TASK PROMPT ▸ Using the records below, output the stretch that opens with the line containing "Esse problema pode" and closes with the line containing "4. Se a página", exactly and including both lines, with nothing more.

Stored data entries ▸
==*==

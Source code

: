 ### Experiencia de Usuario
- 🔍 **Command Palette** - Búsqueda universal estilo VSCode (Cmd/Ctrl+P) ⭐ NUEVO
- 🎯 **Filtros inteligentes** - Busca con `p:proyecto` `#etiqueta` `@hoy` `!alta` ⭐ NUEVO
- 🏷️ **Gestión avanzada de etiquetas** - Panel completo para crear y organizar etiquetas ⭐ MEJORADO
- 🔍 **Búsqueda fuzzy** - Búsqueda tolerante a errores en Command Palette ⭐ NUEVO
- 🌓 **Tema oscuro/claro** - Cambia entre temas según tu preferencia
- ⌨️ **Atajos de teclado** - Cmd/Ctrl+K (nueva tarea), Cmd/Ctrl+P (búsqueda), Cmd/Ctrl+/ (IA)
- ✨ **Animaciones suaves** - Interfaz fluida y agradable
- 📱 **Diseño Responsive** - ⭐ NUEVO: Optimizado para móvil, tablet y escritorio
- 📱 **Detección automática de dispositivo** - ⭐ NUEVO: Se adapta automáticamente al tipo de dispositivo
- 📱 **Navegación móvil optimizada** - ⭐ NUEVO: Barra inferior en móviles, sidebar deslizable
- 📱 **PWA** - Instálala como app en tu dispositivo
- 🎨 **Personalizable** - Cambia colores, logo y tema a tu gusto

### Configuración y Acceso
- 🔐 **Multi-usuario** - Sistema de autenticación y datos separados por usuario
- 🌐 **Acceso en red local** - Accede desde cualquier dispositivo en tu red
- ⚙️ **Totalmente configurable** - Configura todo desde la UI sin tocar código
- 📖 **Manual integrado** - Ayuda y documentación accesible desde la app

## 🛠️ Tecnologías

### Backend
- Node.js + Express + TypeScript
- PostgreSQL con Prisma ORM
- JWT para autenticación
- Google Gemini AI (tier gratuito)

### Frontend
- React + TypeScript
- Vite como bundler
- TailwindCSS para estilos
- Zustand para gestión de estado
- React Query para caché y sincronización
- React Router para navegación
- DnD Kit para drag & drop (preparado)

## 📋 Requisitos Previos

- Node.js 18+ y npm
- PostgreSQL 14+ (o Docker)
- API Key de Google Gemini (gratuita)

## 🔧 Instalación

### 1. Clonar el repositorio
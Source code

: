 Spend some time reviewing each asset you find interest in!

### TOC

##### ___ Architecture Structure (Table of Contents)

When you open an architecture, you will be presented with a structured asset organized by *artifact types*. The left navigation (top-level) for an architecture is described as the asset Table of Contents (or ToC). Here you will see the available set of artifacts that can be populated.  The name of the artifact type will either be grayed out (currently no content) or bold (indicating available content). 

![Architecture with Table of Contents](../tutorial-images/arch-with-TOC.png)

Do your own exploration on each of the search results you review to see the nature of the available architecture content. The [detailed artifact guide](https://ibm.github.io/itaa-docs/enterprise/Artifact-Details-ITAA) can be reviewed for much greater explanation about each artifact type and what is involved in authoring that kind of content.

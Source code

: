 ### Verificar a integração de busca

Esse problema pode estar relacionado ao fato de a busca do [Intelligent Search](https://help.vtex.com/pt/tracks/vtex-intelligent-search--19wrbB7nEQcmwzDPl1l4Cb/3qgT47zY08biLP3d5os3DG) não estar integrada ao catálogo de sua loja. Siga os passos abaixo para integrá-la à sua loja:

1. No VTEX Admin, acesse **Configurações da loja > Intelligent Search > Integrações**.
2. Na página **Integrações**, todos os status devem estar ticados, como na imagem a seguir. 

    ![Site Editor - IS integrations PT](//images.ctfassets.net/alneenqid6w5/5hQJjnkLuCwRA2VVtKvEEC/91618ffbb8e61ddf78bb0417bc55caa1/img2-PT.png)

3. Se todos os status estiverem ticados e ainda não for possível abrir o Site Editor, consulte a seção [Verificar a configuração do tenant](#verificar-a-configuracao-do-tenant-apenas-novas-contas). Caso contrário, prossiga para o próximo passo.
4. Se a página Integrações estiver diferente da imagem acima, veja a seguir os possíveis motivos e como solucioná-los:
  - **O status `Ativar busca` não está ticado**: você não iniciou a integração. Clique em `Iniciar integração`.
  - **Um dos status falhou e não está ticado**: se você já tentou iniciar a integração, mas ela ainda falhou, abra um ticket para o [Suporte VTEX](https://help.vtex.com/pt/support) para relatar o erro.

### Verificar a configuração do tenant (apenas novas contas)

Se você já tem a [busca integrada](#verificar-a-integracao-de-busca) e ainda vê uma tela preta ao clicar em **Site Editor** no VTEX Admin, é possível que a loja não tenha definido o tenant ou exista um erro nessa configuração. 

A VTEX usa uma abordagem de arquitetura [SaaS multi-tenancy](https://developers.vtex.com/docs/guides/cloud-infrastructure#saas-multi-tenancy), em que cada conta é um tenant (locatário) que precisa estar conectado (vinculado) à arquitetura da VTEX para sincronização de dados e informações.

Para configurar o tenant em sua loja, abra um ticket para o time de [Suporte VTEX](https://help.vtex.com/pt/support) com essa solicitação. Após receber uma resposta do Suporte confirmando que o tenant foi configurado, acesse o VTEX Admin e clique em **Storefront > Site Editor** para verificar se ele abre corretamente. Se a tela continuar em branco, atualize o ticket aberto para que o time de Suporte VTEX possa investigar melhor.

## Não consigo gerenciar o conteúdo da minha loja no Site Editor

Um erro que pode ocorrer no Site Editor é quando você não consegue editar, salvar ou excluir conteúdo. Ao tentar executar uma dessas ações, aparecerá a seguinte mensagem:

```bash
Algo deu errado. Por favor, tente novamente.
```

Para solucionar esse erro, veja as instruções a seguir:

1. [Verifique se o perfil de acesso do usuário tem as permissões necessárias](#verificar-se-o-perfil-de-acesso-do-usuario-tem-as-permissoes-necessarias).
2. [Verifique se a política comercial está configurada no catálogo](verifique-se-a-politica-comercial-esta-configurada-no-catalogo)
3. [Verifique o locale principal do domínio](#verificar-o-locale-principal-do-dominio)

==*==

YOUR SOLUTION ▸
Esse problema pode estar relacionado ao fato de a busca do [Intelligent Search](https://help.vtex.com/pt/tracks/vtex-intelligent-search--19wrbB7nEQcmwzDPl1l4Cb/3qgT47zY08biLP3d5os3DG) não estar integrada ao catálogo de sua loja. Siga os passos abaixo para integrá-la à sua loja:

1. No VTEX Admin, acesse **Configurações da loja > Intelligent Search > Integrações**.
2. Na página **Integrações**, todos os status devem estar ticados, como na imagem a seguir. 

    ![Site Editor - IS integrations PT](//images.ctfassets.net/alneenqid6w5/5hQJjnkLuCwRA2VVtKvEEC/91618ffbb8e61ddf78bb0417bc55caa1/img2-PT.png)

3. Se todos os status estiverem ticados e ainda não for possível abrir o Site Editor, consulte a seção [Verificar a configuração do tenant](#verificar-a-configuracao-do-tenant-apenas-novas-contas). Caso contrário, prossiga para o próximo passo.
4. Se a página Integrações estiver diferente da imagem acima, veja a seguir os possíveis motivos e como solucioná-los:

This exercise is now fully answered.